Rory Cellan-Jones | 15:01 UK time, Monday, 11 January 2010

Zut alors! Has an executive from the French telecoms company Orange just let the cat out of the bag about Apple's tablet computer? It's a product which, so far, exists only in the feverish speculation of bloggers and journalists.

nowhereelse.frNow, at least according to a French blog, this may all have changed. Orange's Stephane Richard, in an interview with Europe 1, has apparently revealed that the tablet will be unveiled by Apple within days. Speaking to Jean-Pierre Elkabbach - the French equivalent of David Dimbleby or Jeremy Paxman - Mr Richard seems to have said this:

Elkabbach: Selon l'hebdomadaire Le Point, dans quelques jours, votre partenaire Apple va lancer une tablette dotee d'une webcam?
Richard: Oui.
Elkabbach: Est-ce que les usagers d'Orange en beneficieront aussi?
Richard: Bien sur. Ils en beneficieront d'autant plus facilement qu'avec la webcam on pourra en effet se transmettre de l'image en temps reel.

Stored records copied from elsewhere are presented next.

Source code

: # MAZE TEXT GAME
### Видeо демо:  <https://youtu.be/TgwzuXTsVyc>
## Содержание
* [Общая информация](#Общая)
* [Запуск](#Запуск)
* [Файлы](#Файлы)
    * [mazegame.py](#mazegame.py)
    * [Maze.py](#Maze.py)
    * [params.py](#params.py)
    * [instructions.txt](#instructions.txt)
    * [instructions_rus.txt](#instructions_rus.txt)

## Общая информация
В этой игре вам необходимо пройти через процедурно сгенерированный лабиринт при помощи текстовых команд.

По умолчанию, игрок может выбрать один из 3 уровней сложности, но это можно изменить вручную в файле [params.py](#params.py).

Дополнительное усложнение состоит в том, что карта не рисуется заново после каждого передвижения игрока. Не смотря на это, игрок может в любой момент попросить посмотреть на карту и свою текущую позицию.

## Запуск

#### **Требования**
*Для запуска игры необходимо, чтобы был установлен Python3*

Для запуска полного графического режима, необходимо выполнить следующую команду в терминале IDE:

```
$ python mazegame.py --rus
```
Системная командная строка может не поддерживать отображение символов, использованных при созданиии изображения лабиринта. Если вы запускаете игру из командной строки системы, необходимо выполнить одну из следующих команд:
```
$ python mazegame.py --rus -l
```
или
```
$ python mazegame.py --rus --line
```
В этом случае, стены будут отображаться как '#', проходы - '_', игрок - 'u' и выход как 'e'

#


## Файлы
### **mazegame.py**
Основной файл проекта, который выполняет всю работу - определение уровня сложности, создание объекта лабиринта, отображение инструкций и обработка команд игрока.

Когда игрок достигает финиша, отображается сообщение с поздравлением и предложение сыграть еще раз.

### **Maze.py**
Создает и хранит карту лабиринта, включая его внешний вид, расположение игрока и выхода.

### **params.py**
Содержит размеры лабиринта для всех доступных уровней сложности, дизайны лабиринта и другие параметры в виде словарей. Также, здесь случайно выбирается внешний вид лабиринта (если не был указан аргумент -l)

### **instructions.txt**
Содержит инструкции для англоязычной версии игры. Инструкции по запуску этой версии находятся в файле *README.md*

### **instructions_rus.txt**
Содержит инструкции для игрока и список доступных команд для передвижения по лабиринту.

This translates as follows:

Elkabbach: According to the magazine Le Point, in a few days your partners at Apple will launch a tablet equipped with a webcam?
Richard: Yes.
Elkabbach: Will Orange customers get to use it?
Richard: Of course. Especially since the webcam gives you real-time video streaming.

If the tablet - or iSlate - is being launched in late January, Apple is likely to have briefed some of its key customers around the world by now, while making them sign non-disclosure agreements in blood.

If all is as it seems, Steve Jobs will not look kindly on this leak - so perhaps Orange customers may not beneficier after all.


  • Comment number 1.

    Another over-hyped Apple device that will fall a little short on specs?

  • Comment number 2.

    @James - Some people prioritise user experience over raw specs. I don't understand what's wrong with that.

  • Comment number 3.

    I can't imagine Steve Jobs will be happy about this. Expect Orange to drop down the pecking order of preferred telcoms partners!

  • Comment number 4.

    So... is anyone actually going to buy this rather pointless device?

    I mean, sure, if it runs full OS X and has touch enabled commercial applications I suppose so as well as the faithful who are obliged to do so, otherwise... no.

    In the meantime the usual suspects will keep hyping a device that they tell us "everyone wants" and "everyone is talking about" when, in fact, it's really only them.

  • Comment number 5.

    Update (courtesy of paidContent:UK )

    Apparently Richard was simply acknowledging the speculation regarding a tablet and the company's wish to support it if it does exist.

    "These responses in no way reflect Orange's confirmation of the existence of the rumoured device. The spokesperson was merely confirming that he is aware of the speculation surrounding a launch and that Orange would be delighted to have such a product were it ever to be available."

    I suppose it's possible that's what he meant...

  • Comment number 6.

    @Mark_MWFC There's nothing like having an open mind!

    We could, of course, give Apple the benefit of the doubt and wait for them to announce it (if they ever do), before labelling it as 'rather pointless'.

    That Windows 8? Not worth the money!

  • Comment number 7.


    I don't understand what's wrong with that.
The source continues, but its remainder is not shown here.